Поездка со свёкром в сад и могла быть таким предлогом, но Михаил Аверьянович, не ведая, что творилось в душе невестки, отказался взять её с собой. И Фрося решила, что от судьбы не уйдёшь: видно, самому богу угодно, чтоб она отправилась на Малые гумны. Решив так, ушла к детям и провозилась с ними до сумерек. А в сумерки, в то короткое время, когда в избе уже совсем темно, но когда не зажигают ещё лампы и все взрослые заняты во дворе уборкой скотины, она оторвала маленького Леньку от хорошо отсосанной груди, уложила его в зыбку, раскрыла свой нарядный сундук и вытащила толстое стёганое одеяло. Закуталась в овчинную шубу, сунула одеяло куда-то под одежду и остановилась посреди комнаты в раздумье. Потом запахнулась хорошенько, глянула на себя в осколок крохотного зеркальца, влепленного в стену над её кроватью, молча поцеловала детей, следивших за нею тревожно-вопросительными глазами.

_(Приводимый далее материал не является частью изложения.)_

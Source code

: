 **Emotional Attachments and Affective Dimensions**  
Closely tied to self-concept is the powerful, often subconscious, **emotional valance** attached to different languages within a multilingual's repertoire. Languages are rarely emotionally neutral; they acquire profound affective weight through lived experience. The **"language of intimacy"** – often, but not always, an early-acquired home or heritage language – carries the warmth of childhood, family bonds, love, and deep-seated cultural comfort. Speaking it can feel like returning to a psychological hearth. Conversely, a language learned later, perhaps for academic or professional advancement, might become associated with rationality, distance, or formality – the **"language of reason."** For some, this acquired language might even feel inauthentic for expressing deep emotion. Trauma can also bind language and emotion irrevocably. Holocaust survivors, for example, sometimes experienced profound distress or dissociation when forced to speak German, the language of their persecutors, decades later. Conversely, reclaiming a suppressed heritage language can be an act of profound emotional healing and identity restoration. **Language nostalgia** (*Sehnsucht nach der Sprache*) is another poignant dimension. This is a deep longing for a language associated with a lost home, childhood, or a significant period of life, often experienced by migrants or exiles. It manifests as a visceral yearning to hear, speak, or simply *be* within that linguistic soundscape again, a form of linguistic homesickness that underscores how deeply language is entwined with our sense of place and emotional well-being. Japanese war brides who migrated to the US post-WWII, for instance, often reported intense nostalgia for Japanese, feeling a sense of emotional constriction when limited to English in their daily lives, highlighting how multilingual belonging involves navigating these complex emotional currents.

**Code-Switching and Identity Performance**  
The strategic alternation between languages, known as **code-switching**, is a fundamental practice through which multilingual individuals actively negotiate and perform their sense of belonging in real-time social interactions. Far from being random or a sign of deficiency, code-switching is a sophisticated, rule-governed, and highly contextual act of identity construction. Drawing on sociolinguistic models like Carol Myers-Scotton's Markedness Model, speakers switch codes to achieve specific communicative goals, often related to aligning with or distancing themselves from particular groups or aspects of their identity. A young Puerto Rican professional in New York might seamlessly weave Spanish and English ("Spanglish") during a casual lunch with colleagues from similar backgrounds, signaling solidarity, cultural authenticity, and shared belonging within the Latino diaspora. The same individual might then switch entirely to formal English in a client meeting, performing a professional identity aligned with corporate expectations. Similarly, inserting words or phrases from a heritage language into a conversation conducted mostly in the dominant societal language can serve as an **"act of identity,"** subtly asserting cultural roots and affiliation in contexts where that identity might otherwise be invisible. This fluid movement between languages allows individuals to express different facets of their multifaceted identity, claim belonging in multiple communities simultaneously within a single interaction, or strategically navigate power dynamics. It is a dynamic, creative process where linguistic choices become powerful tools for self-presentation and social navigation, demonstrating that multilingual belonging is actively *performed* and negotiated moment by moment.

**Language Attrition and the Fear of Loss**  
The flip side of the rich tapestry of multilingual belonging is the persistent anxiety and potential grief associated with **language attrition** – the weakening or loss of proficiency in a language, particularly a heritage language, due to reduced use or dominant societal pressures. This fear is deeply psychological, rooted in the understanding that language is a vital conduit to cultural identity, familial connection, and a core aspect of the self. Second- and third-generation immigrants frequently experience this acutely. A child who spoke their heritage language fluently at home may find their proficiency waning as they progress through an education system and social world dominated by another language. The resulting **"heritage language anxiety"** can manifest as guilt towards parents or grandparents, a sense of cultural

— Ты куда, мам? — спросил Санька, ткнувшись лицом в шубу.
— К бабушке, сыночек.
— И я с тобой.
— Нельзя, Санюшка. А кто же за Ленькой поглядит? Ты у меня уж большой. Полезь-ка, сынок, на подволоку и достань для бабушки свежего яблока, Только от медовки, слышь! Беги, милый! Не забудь — от медовки! — повторила она и, покраснев, испуганно покосилась на дверь: «Боже мой, что я делаю!..»
Санька скоро вернулся и подал матери большое яблоко. Фрося и его торопливо спрятала за пазухой. Ещё раз расцеловала детей и быстро вышла из дому. По двору, от сеней до калитки, она пробежала бегом и была очень рада тому, что никто не видал её.
Село миновала глухими проулками, задами и огородами.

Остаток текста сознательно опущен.